Because of its association with witchcraft and demonology, the practice was condemned by the Christian church.  In 850 A.D., Photius wrote, 

“it is a wickedness lurking in the human belly”.

    By the end of the 1600’s the stigma of witchcraft was gradually shaken off and ventriloquism began to emerge as a rare street entertainment, which found its way onto the stages of Europe by the following century.  In the early stage of the art, ventriloquists used only their vocal talent to amuse audiences by imitating various sounds or voices that seemed to come from everywhere but themselves. During the vaudeville era, a new dimension was added to the art, the mouth-moving figure, commonly known today as the ‘dummy’.

This exhibition unfolds the history of ventriloquism from the darkness of witchcraft to the present day performing art. Take a cultural journey from the writings of Plato to ventriloquist joke books and enjoy an eye-popping array of ventriloquial figures from the 1800’s to the present day.  These include many iconic characters, such as Edgar Bergen’s Charlie McCarthy, who made the cover of Time Magazine in the 1940’s, and Paul Winchell’s Jerry MaHoney, who starred in a national TV show in the 1950’s.  Other star characters on display are Emmy-award winner Shari Lewis’s Lamb Chop and a current favorite—Jeff Dunham’s Achmed.

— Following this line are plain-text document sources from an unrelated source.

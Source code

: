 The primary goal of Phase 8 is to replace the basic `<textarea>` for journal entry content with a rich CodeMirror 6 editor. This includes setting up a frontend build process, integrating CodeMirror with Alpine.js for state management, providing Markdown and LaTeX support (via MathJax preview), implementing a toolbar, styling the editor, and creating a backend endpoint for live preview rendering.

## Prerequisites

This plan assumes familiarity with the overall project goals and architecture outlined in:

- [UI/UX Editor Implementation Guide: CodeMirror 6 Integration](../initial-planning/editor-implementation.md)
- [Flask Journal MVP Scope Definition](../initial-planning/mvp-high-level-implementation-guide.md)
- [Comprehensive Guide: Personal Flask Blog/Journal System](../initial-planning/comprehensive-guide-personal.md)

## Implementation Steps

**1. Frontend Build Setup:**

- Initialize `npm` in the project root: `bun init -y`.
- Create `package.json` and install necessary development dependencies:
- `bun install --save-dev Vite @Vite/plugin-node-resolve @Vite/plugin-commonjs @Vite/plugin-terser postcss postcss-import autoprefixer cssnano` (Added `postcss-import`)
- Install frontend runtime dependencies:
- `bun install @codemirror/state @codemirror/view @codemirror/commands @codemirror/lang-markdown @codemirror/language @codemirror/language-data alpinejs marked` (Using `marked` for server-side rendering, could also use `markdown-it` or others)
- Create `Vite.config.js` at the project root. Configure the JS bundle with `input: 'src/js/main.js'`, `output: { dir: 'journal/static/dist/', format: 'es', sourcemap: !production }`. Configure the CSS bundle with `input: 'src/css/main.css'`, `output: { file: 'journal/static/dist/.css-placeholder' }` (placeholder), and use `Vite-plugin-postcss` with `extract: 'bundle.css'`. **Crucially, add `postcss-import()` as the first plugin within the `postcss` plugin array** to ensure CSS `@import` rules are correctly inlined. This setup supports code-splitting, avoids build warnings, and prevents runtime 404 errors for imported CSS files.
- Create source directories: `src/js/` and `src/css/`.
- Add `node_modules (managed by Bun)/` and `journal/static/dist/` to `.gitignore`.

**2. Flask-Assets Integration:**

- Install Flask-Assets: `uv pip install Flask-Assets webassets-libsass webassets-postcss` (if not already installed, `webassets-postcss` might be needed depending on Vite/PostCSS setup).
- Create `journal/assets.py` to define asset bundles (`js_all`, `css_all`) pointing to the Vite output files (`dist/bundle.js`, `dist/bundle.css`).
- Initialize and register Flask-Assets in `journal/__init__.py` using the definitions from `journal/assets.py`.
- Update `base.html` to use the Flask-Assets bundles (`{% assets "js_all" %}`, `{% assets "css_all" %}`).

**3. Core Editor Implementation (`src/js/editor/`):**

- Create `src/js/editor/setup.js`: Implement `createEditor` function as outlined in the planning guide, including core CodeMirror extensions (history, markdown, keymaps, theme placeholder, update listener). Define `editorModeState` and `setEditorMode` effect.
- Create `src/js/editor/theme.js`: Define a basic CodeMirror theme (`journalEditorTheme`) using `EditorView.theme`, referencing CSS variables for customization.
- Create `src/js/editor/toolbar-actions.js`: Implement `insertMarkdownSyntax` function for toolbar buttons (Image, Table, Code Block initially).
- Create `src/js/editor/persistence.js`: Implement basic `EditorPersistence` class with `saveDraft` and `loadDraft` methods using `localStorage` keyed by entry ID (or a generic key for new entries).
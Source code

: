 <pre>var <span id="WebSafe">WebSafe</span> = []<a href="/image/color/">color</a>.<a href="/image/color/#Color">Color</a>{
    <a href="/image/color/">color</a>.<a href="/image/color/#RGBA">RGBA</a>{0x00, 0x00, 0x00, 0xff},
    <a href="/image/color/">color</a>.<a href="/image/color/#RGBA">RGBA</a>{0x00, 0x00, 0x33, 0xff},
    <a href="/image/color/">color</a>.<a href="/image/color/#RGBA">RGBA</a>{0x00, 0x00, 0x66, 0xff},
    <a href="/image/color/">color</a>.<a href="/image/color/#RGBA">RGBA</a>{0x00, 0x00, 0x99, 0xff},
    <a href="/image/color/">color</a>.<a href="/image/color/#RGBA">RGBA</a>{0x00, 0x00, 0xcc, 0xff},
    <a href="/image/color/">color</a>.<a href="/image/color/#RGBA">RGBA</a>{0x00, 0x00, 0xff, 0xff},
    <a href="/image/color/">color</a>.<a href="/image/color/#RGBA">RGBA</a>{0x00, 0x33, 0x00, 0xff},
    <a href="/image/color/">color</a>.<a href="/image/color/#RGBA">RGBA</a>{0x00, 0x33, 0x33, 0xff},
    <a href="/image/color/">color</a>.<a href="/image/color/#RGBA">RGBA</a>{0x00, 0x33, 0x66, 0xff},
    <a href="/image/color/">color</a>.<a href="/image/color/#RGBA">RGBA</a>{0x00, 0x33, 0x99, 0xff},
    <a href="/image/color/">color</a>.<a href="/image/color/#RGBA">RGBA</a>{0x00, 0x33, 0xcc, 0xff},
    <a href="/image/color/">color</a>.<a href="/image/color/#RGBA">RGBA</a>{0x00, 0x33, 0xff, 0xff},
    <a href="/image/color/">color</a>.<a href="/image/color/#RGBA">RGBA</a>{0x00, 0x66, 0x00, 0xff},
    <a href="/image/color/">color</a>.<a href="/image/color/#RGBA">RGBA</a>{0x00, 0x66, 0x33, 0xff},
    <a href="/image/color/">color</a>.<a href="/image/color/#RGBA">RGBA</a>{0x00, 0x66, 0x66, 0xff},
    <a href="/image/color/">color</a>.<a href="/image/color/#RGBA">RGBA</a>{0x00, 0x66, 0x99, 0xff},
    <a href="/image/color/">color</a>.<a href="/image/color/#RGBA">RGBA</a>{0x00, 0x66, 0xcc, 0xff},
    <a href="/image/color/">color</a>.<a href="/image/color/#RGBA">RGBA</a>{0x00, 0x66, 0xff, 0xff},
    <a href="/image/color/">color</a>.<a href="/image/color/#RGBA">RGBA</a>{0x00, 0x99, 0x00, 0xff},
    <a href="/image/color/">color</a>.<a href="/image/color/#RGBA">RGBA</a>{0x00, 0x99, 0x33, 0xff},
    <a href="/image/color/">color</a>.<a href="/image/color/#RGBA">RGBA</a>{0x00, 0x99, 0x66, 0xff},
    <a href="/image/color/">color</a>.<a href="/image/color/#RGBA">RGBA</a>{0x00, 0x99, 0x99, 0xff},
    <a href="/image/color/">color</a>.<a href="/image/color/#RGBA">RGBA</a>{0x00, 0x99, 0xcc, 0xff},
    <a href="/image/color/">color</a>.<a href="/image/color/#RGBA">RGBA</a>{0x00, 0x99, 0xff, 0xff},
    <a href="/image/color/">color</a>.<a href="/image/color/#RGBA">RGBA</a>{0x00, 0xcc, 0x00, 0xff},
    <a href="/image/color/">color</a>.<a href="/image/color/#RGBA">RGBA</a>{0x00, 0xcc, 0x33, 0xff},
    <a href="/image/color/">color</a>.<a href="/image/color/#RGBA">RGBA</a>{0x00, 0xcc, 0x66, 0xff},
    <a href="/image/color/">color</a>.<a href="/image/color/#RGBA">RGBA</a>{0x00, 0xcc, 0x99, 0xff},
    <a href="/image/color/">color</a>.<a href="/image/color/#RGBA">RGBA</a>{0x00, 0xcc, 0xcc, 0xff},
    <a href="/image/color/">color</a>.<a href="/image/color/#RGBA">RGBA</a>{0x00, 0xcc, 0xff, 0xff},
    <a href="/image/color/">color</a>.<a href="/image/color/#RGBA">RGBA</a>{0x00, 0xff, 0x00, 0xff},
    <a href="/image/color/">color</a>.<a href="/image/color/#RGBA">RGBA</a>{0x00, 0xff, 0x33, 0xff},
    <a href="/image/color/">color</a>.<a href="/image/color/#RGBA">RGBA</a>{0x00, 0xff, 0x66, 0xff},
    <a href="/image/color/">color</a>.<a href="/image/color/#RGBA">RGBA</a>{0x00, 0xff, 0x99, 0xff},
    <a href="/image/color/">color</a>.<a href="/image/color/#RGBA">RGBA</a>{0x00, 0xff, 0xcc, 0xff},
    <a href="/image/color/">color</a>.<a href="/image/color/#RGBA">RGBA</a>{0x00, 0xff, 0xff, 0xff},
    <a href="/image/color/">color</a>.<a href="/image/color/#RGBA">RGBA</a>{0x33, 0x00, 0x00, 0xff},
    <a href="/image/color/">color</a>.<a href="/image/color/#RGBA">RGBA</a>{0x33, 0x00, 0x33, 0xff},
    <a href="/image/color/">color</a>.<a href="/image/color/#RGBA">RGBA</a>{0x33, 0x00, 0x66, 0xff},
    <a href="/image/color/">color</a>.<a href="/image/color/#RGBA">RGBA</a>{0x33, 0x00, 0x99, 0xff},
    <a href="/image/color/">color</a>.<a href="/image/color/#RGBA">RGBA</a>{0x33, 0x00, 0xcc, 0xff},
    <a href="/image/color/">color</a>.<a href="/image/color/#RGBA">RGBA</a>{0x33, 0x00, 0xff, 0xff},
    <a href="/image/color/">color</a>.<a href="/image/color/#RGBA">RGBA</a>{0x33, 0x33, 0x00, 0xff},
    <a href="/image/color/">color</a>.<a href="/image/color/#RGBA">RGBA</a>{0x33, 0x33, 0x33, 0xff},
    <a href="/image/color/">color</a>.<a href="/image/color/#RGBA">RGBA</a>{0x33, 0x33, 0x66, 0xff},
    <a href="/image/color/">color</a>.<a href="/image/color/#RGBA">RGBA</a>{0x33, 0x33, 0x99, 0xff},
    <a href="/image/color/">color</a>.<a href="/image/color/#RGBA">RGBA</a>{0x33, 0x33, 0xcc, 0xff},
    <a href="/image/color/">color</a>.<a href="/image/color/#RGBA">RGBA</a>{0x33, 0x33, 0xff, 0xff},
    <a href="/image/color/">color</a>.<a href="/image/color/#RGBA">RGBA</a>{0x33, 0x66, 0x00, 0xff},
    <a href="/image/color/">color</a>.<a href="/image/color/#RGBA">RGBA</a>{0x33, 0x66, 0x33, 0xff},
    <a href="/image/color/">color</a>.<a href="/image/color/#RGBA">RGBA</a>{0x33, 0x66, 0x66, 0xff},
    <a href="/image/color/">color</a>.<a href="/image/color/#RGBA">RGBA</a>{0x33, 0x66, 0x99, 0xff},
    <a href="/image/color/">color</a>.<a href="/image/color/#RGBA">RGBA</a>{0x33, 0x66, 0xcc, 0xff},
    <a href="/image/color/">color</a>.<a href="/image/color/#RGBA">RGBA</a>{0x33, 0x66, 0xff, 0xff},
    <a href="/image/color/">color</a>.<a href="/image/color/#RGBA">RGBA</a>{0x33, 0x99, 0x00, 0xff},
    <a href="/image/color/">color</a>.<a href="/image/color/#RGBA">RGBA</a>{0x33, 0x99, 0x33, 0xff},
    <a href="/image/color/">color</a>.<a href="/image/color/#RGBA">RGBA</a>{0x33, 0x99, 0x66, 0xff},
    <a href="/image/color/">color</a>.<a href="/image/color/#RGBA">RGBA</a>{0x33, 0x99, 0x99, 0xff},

The mechanics inside ventriloquial figures pre-date much of today’s animatronics and for the first time, you can see how the ventriloquist activates these.  At the end of this exhibition, you will find the ever-popular ‘school for dummies’ display and a special booth where anyone can learn how to do ventriloquism.

There are over one hundred artifacts on display and throughout this exhibition

video monitors play clips showing ventriloquists past and present.